**Activity**
Output the entries exactly as they appear. Pictures should not be included.

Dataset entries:
-- Opening Marker --
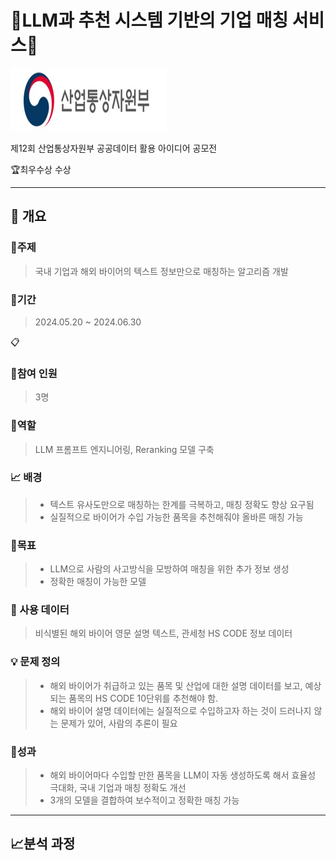 # :office:LLM과 추천 시스템 기반의 기업 매칭 서비스:office:

<img src="./tri-fusion_images/산업통상자원부 로고.jpg" width="250" height="100"/>

제12회 산업통상자원부 공공데이터 활용 아이디어 공모전

:trophy:최우수상 수상

----------------------

## :book: 개요

### :dart:주제

> 국내 기업과 해외 바이어의 텍스트 정보만으로 매칭하는 알고리즘 개발



### :calendar:기간
> 2024.05.20 ~ 2024.06.30

:clipboard:

### :busts_in_silhouette:참여 인원
> 3명

### :memo:역할
> LLM 프롬프트 엔지니어링, Reranking 모델 구축


### :chart_with_upwards_trend: 배경
> - 텍스트 유사도만으로 매칭하는 한계를 극복하고, 매칭 정확도 향상 요구됨
> - 실질적으로 바이어가 수입 가능한 품목을 추천해줘야 올바른 매칭 가능


### :triangular_flag_on_post:목표

> - LLM으로 사람의 사고방식을 모방하여 매칭을 위한 추가 정보 생성
> - 정확한 매칭이 가능한 모델


### :open_file_folder: 사용 데이터
> 비식별된 해외 바이어 영문 설명 텍스트, 관세청 HS CODE 정보 데이터

### :bulb: 문제 정의
> - 해외 바이어가 취급하고 있는 품목 및 산업에 대한 설명 데이터를 보고, 예상되는 품목의 HS CODE 10단위를 추천해야 함.
> - 해외 바이어 설명 데이터에는 실질적으로 수입하고자 하는 것이 드러나지 않는 문제가 있어, 사람의 추론이 필요

### :crown:성과
> - 해외 바이어마다 수입할 만한 품목을 LLM이 자동 생성하도록 해서 효율성 극대화, 국내 기업과 매칭 정확도 개선
> - 3개의 모델을 결합하여 보수적이고 정확한 매칭 가능



---------

## :chart_with_upwards_trend:분석 과정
-- Closing Marker --
**Completed exercise**
 # :office:LLM과 추천 시스템 기반의 기업 매칭 서비스:office:

<img src="./tri-fusion_images/산업통상자원부 로고.jpg" width="250" height="100"/>

제12회 산업통상자원부 공공데이터 활용 아이디어 공모전

:trophy:최우수상 수상

----------------------

## :book: 개요

### :dart:주제

> 국내 기업과 해외 바이어의 텍스트 정보만으로 매칭하는 알고리즘 개발



### :calendar:기간
> 2024.05.20 ~ 2024.06.30

:clipboard:

### :busts_in_silhouette:참여 인원
> 3명

### :memo:역할
> LLM 프롬프트 엔지니어링, Reranking 모델 구축


### :chart_with_upwards_trend: 배경
> - 텍스트 유사도만으로 매칭하는 한계를 극복하고, 매칭 정확도 향상 요구됨
> - 실질적으로 바이어가 수입 가능한 품목을 추천해줘야 올바른 매칭 가능


### :triangular_flag_on_post:목표

> - LLM으로 사람의 사고방식을 모방하여 매칭을 위한 추가 정보 생성
> - 정확한 매칭이 가능한 모델


### :open_file_folder: 사용 데이터
> 비식별된 해외 바이어 영문 설명 텍스트, 관세청 HS CODE 정보 데이터

### :bulb: 문제 정의
> - 해외 바이어가 취급하고 있는 품목 및 산업에 대한 설명 데이터를 보고, 예상되는 품목의 HS CODE 10단위를 추천해야 함.
> - 해외 바이어 설명 데이터에는 실질적으로 수입하고자 하는 것이 드러나지 않는 문제가 있어, 사람의 추론이 필요

### :crown:성과
> - 해외 바이어마다 수입할 만한 품목을 LLM이 자동 생성하도록 해서 효율성 극대화, 국내 기업과 매칭 정확도 개선
> - 3개의 모델을 결합하여 보수적이고 정확한 매칭 가능



---------

## :chart_with_upwards_trend:분석 과정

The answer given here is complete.